§ Try it
Return the tail of the records exactly, starting from the line containing "The data is" and ending with the final line.

§ Supplied material

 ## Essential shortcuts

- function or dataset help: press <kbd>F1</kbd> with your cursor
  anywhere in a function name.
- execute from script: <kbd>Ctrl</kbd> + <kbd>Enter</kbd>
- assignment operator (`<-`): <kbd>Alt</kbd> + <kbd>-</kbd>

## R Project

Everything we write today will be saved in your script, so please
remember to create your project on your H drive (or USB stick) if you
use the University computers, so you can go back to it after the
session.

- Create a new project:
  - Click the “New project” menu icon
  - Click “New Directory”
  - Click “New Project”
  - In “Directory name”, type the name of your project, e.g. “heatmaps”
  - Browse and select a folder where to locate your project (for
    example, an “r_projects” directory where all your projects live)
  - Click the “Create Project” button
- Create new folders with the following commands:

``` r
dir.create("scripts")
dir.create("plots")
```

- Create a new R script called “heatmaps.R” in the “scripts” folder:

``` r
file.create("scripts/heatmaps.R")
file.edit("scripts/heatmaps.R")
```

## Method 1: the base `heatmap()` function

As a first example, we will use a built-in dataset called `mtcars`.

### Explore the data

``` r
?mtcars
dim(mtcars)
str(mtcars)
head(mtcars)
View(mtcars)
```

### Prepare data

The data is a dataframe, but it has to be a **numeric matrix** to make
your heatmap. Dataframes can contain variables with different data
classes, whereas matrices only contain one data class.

§ Task answer
The data is a dataframe, but it has to be a **numeric matrix** to make
your heatmap. Dataframes can contain variables with different data
classes, whereas matrices only contain one data class.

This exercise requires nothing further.